Abstract -In this paper we propose a multilevel non-linear programming based 3D placement approach that minimizes a weighted sum of total wirelength and TS via number subject to area density constraints. This approach relaxes the discrete layer assignments so that they are continuous in the z-direction and the problem can be solved by an analytical global placer. A key idea is to do the overlap removal and device layer assignment simultaneously by adding a density penalty function for both area & TS via density constraints. Experimental results show that this analytical placer in a multilevel framework is effective to achieve trade-offs between wirelength and TS via number. Compared to the recently published transformation-based 3D placement method [1], we are able to achieve on average 12% shorter wirelength and 29% fewer TS via compared to their cases with best wirelength; we are also able to achieve on average 20% shorter wirelength and 50% fewer TS via number compared to their cases with best TS via numbers.
I. Introduction
Three-dimensional (3D) IC technologies can offer the potential to significantly reduce interconnect delays and improve system performance.
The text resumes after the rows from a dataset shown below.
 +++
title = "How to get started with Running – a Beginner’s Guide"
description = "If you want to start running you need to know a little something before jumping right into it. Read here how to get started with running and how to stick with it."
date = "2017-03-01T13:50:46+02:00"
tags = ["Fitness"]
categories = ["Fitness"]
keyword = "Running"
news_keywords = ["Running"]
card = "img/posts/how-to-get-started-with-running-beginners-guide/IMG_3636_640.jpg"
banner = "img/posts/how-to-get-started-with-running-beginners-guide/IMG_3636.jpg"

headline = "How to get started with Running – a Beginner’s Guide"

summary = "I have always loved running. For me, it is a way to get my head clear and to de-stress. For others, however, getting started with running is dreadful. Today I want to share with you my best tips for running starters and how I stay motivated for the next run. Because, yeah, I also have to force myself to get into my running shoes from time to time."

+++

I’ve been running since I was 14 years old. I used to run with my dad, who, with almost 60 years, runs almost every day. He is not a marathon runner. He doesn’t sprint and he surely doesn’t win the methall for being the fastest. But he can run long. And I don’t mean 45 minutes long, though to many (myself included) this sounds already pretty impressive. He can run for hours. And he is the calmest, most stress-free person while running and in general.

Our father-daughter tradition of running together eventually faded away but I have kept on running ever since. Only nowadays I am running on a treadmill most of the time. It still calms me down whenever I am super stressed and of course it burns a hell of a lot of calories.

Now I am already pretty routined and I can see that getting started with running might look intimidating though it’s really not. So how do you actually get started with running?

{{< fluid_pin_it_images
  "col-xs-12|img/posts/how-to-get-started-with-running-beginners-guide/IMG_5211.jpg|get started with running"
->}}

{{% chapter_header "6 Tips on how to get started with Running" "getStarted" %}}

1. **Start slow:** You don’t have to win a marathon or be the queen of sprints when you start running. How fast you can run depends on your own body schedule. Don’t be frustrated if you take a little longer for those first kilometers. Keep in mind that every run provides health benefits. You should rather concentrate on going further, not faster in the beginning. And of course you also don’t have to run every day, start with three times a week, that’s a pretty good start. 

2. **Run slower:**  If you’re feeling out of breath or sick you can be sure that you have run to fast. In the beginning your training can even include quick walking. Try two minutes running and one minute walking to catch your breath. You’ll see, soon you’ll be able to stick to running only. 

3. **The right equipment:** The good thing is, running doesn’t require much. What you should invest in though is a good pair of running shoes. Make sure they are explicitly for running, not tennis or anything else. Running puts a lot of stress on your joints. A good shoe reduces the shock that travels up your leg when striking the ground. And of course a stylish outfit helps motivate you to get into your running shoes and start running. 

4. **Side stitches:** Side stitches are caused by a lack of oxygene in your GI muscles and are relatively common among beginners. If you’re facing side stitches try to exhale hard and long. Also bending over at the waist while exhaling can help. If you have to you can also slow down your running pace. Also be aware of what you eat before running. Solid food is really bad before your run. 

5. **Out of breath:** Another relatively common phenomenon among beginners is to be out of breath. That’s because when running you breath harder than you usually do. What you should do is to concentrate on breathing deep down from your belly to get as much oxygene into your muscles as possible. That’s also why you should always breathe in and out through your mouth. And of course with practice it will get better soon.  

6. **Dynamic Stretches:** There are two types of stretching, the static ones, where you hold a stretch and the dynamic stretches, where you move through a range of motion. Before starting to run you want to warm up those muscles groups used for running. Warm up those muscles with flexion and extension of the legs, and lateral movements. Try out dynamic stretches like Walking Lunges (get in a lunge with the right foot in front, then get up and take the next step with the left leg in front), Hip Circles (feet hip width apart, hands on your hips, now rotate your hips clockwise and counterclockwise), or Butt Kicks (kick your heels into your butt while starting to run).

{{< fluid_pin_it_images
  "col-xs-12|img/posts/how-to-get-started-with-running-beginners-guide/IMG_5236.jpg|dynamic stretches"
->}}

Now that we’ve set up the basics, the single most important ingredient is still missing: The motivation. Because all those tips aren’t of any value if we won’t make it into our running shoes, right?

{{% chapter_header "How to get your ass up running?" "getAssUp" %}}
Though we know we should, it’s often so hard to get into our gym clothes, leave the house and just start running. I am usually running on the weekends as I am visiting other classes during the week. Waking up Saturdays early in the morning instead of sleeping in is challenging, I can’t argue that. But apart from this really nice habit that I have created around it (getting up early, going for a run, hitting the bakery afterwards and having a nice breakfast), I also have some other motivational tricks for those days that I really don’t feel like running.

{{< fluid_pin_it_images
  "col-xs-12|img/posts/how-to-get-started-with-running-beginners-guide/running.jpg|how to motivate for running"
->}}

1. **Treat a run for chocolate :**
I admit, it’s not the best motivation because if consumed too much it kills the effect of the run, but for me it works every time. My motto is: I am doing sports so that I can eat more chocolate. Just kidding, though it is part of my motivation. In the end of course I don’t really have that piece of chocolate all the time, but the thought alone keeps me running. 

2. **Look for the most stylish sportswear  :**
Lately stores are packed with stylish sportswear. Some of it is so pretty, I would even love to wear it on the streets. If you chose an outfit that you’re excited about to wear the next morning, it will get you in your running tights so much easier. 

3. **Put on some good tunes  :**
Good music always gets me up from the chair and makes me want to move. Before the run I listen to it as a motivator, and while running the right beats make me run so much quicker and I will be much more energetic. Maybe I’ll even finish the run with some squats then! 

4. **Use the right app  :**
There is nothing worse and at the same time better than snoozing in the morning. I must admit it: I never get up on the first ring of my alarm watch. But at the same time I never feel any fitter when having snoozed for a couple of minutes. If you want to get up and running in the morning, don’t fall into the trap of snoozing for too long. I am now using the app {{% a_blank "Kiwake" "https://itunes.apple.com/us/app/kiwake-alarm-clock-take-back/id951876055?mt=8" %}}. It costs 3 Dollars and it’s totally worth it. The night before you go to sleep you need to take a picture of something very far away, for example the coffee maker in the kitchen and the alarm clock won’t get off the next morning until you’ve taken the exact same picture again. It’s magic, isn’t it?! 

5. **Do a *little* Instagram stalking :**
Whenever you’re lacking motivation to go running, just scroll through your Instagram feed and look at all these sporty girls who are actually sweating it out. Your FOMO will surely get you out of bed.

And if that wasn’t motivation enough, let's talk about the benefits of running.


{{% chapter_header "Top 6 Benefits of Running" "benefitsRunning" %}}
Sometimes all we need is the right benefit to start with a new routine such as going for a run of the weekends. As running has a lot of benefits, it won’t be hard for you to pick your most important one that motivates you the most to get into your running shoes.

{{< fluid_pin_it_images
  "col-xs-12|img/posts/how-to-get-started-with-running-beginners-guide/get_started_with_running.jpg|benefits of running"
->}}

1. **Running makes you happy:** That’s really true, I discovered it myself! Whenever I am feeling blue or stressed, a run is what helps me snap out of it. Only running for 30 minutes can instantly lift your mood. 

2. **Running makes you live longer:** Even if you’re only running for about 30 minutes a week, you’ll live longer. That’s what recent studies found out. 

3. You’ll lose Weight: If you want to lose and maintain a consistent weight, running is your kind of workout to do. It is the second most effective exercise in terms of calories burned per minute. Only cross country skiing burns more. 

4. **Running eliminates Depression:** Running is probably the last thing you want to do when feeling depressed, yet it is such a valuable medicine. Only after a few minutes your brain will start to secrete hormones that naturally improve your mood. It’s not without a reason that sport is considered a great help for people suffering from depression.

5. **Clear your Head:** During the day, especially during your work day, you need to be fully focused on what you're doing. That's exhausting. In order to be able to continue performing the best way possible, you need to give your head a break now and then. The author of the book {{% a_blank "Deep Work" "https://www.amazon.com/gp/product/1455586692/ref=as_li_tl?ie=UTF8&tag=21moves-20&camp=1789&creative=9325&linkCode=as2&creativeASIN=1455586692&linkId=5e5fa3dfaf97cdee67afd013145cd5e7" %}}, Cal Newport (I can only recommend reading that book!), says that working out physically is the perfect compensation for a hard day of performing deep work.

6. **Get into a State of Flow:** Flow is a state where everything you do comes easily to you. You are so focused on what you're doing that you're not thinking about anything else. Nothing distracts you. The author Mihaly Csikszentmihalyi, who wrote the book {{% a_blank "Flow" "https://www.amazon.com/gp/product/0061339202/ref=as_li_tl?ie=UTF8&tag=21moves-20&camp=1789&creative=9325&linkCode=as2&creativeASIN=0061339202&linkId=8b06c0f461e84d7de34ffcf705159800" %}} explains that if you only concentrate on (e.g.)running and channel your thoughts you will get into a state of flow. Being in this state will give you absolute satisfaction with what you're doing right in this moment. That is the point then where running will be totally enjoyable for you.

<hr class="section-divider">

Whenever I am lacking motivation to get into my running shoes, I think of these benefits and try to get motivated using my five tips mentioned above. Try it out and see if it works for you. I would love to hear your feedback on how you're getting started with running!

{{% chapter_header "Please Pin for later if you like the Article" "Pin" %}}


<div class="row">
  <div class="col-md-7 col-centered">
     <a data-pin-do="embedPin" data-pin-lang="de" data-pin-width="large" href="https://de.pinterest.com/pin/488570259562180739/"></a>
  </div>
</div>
Furthermore, the shortened wirelength, especially that of the clock net, also lessens the power consumption of the circuit. 3D IC technologies also provide a flexible way to carry out the heterogeneous system-on-chip (SoC) design by integrating disparate technologies, such as memory and logic circuits, radio frequency (RF) and mixed signal components, optoelectronic devices, etc., onto different layers of a 3D IC.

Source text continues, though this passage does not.